Chasing the Fox at Sunset
The summer air smelled like chlorine and possibility. I stood by the community pool, clutching my dad's oversized bucket hat like it was some kind of shield. Call me paranoid, but at sixteen, the idea of my pale skin seeing sunlight was basically a war crime.
"You coming in or what?" Maya called from the water, splashing water everywhere like she owned the place. She'd been my best friend since seventh grade, back when we both thought matching neon scrunchies were the peak of fashion.
"Yeah, yeah, let me just—" I fumbled in my bag for my vitamin D supplements. My mom had gone through a holistic health phase and convinced me I was deficient in everything. Honestly, I was probably just deficient in chill.
That's when I saw him.
The fox. An actual, legit fox, trotting along the pool fence like it was just another Tuesday. Its fur was this gorgeous rusty orange that somehow made my hair look basic by comparison. It stopped, looked me dead in the eye with this expression that said, 'What are YOU looking at, human?' and then kept moving like it had places to be.
"Did you see that?!" I whisper-shouted to Maya, suddenly forgetting my sun-shyness.
"See what?" She floated on her back, completely unbothered. "You're being weird again."

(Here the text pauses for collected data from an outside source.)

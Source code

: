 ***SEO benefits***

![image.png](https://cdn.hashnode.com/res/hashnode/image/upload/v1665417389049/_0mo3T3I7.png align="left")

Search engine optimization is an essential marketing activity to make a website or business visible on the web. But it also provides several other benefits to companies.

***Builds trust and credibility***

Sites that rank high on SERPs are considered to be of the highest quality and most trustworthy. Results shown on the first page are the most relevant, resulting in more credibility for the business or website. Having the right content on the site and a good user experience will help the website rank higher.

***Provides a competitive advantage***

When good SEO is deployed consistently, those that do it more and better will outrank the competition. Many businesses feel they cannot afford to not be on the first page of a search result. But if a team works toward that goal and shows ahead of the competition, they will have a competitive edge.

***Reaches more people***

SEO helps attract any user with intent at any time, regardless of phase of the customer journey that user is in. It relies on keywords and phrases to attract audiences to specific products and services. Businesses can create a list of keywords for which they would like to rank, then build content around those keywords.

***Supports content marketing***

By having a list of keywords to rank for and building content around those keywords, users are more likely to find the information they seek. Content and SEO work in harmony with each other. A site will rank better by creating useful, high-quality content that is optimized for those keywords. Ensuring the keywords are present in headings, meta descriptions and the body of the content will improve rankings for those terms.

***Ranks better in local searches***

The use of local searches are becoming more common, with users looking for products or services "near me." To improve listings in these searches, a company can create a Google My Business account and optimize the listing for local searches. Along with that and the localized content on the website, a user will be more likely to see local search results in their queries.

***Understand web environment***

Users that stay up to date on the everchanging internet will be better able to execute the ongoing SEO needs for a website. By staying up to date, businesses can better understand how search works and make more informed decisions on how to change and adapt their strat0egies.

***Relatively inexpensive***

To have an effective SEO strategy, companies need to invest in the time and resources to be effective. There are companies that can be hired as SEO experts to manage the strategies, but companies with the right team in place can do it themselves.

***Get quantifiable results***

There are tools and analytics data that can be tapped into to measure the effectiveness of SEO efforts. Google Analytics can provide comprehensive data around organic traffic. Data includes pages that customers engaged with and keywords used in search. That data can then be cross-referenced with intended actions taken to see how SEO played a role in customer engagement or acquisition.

And just like that, the moment was gone.
Later that night, I sat in my room staring at my phone, watching TikToks until my brain felt like mush. My little sister's goldfish pond glowed through the window — she'd named every single one, and somehow they all looked exactly the same to me. Fish named Nacho, Cheese, and Queso swam in circles, living their best lives while I overanalyzed every text I'd sent that day.
The fox encounter had stirred something in me. This weird, electric feeling that I was on the edge of something bigger. Not that seeing a random woodland creature was some profound life metaphor or anything — though my English teacher would definitely try to make it one.
Maybe the real fox wasn't the animal at all. Maybe it was the version of me I was becoming — wild, uncertain, occasionally stopping to look myself in the eye and ask what I was actually doing with my life.
Nah, that was too deep for a Tuesday. Probably just needed more sleep.
I tossed the ridiculous bucket hat in the corner. Tomorrow, I'd actually jump in the pool. Sunscreen or not. Maybe.